TIDAK DIPERTANYAKAN APA YANG DIA KERJAKAN
Luthfi Bashori
Ayat Alquran menyebutkan, laa yus-alu `ammaa yaf`alu wa hum yus-aluun (Apa yang dikerjakan oleh Allah itu tidak ditanyakan (dimintai pertangungjawaban) sedangkan apa yang dikerjakan oleh para makhluk itu kelak akan ditanyakan (dimintai pertanggungjawaban).
Apapun yang dikerjakan oleh Allah terhadap seluruh makhluq yang menjadi kekuasaan-Nya itu tidak dimintai petaggungjawaban kapanpun dan oleh siapapun, karena segala sesuatu yang pernah ada itu adalah ciptaan Allah.
Maka segala macam kebijaksanaan Allah terhadap para makhluk-Nya, bebas-bebas saja dikerjakan oleh Allah, tidak ada yang mampu mengikat, tidak ada yang mampu memprotes, tidak ada yang mampu mencegah, semuanya itu akan berjalan sesuai dengan ketentuan Allah yang Maha Berkehendak.

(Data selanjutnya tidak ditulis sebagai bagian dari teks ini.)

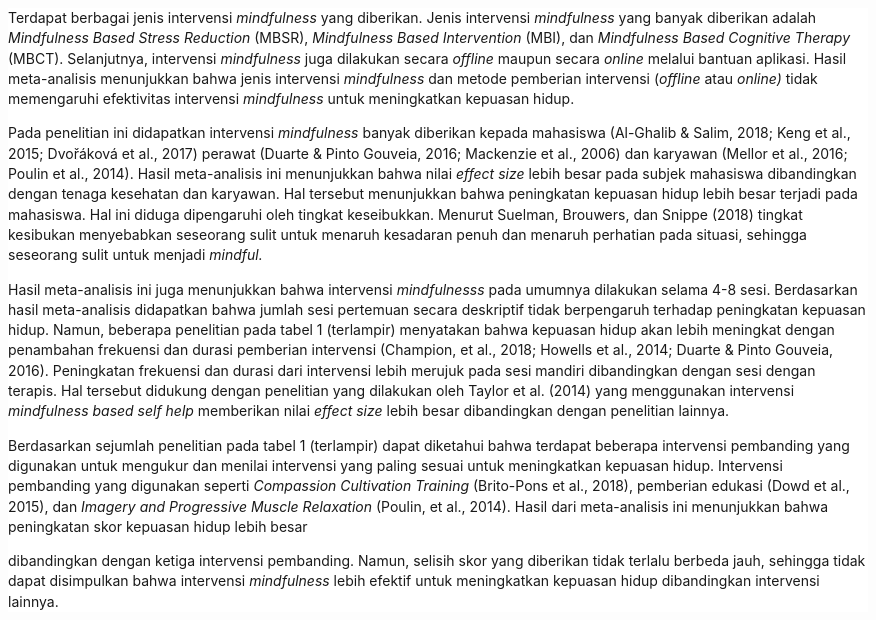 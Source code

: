 <p><span class="font2">Terdapat berbagai jenis intervensi </span><span class="font2" style="font-style:italic;">mindfulness</span><span class="font2"> yang diberikan. Jenis intervensi </span><span class="font2" style="font-style:italic;">mindfulness</span><span class="font2"> yang banyak diberikan adalah </span><span class="font2" style="font-style:italic;">Mindfulness Based Stress Reduction </span><span class="font2">(MBSR), </span><span class="font2" style="font-style:italic;">Mindfulness Based Intervention</span><span class="font2"> (MBI), dan </span><span class="font2" style="font-style:italic;">Mindfulness Based Cognitive Therapy</span><span class="font2"> (MBCT). Selanjutnya, intervensi </span><span class="font2" style="font-style:italic;">mindfulness</span><span class="font2"> juga dilakukan secara </span><span class="font2" style="font-style:italic;">offline</span><span class="font2"> maupun secara </span><span class="font2" style="font-style:italic;">online</span><span class="font2"> melalui bantuan aplikasi. Hasil meta-analisis menunjukkan bahwa jenis intervensi </span><span class="font2" style="font-style:italic;">mindfulness</span><span class="font2"> dan metode pemberian intervensi (</span><span class="font2" style="font-style:italic;">offline</span><span class="font2"> atau </span><span class="font2" style="font-style:italic;">online)</span><span class="font2"> tidak memengaruhi efektivitas intervensi </span><span class="font2" style="font-style:italic;">mindfulness</span><span class="font2"> untuk meningkatkan kepuasan hidup.</span></p>
<p><span class="font2">Pada penelitian ini didapatkan intervensi </span><span class="font2" style="font-style:italic;">mindfulness </span><span class="font2">banyak diberikan kepada mahasiswa (Al-Ghalib &amp;&nbsp;Salim, 2018; Keng et al., 2015; Dvořáková et al., 2017) perawat (Duarte &amp;&nbsp;Pinto Gouveia, 2016; Mackenzie et al., 2006) dan karyawan (Mellor et al., 2016; Poulin et al., 2014). Hasil meta-analisis ini menunjukkan bahwa nilai </span><span class="font2" style="font-style:italic;">effect size</span><span class="font2"> lebih besar pada subjek mahasiswa dibandingkan dengan tenaga kesehatan dan karyawan. Hal tersebut menunjukkan bahwa peningkatan kepuasan hidup lebih besar terjadi pada mahasiswa. Hal ini diduga dipengaruhi oleh tingkat keseibukkan. Menurut Suelman, Brouwers, dan Snippe (2018) tingkat kesibukan menyebabkan seseorang sulit untuk menaruh kesadaran penuh dan menaruh perhatian pada situasi, sehingga seseorang sulit untuk menjadi </span><span class="font2" style="font-style:italic;">mindful.</span></p>
<p><span class="font2">Hasil meta-analisis ini juga menunjukkan bahwa intervensi </span><span class="font2" style="font-style:italic;">mindfulnesss</span><span class="font2"> pada umumnya dilakukan selama 4-8 sesi. Berdasarkan hasil meta-analisis didapatkan bahwa jumlah sesi pertemuan secara deskriptif tidak berpengaruh terhadap peningkatan kepuasan hidup. Namun, beberapa penelitian pada tabel 1 (terlampir) menyatakan bahwa kepuasan hidup akan lebih meningkat dengan penambahan frekuensi dan durasi pemberian intervensi (Champion, et al., 2018; Howells et al., 2014; Duarte &amp;&nbsp;Pinto Gouveia, 2016). Peningkatan frekuensi dan durasi dari intervensi lebih merujuk pada sesi mandiri dibandingkan dengan sesi dengan terapis. Hal tersebut didukung dengan penelitian yang dilakukan oleh Taylor et al. (2014) yang menggunakan intervensi </span><span class="font2" style="font-style:italic;">mindfulness based self help</span><span class="font2"> memberikan nilai </span><span class="font2" style="font-style:italic;">effect size</span><span class="font2"> lebih besar dibandingkan dengan penelitian lainnya.</span></p>
<p><span class="font2">Berdasarkan sejumlah penelitian pada tabel 1 (terlampir) dapat diketahui bahwa terdapat beberapa intervensi pembanding yang digunakan untuk mengukur dan menilai intervensi yang paling sesuai untuk meningkatkan kepuasan hidup. Intervensi pembanding yang digunakan seperti </span><span class="font2" style="font-style:italic;">Compassion Cultivation Training</span><span class="font2"> (Brito-Pons et al., 2018), pemberian edukasi (Dowd et al., 2015), dan </span><span class="font2" style="font-style:italic;">Imagery and Progressive Muscle Relaxation</span><span class="font2"> (Poulin, et al., 2014). Hasil dari meta-analisis ini menunjukkan bahwa peningkatan skor kepuasan hidup lebih besar</span></p>
<p><span class="font2">dibandingkan dengan ketiga intervensi pembanding. Namun, selisih skor yang diberikan tidak terlalu berbeda jauh, sehingga tidak dapat disimpulkan bahwa intervensi </span><span class="font2" style="font-style:italic;">mindfulness</span><span class="font2"> lebih efektif untuk meningkatkan kepuasan hidup dibandingkan intervensi lainnya.</span></p>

Tidak ada penilaian positif maupun negatif terhadap ketentuan Allah, karena bukan tempatnya derajat makhluk itu menilai kebijakan Penciptanya.
Untuk taqriibul fahm (memudahkan pemahaman), jika ada seorang yang membuat sebuah kursi, maka ia bebas berbuat apa saja terhadsap kursi buatannya itu. Mau diduduki sepanjang hari, mau dijual, mau dihadiahkan kepapda orang lain, mau dibakar, mau dirusak, dan segala kemauan si pembuat tersebut boleh-boleh saja ia lakukan terhadap kursi buatannya, dan kursi itu tidak boleh protes mengapa dirinya harus diduduki sepanjang hari dan sebagainya? Karena memang kursi dengan segala itu tidak mampu untuk protes.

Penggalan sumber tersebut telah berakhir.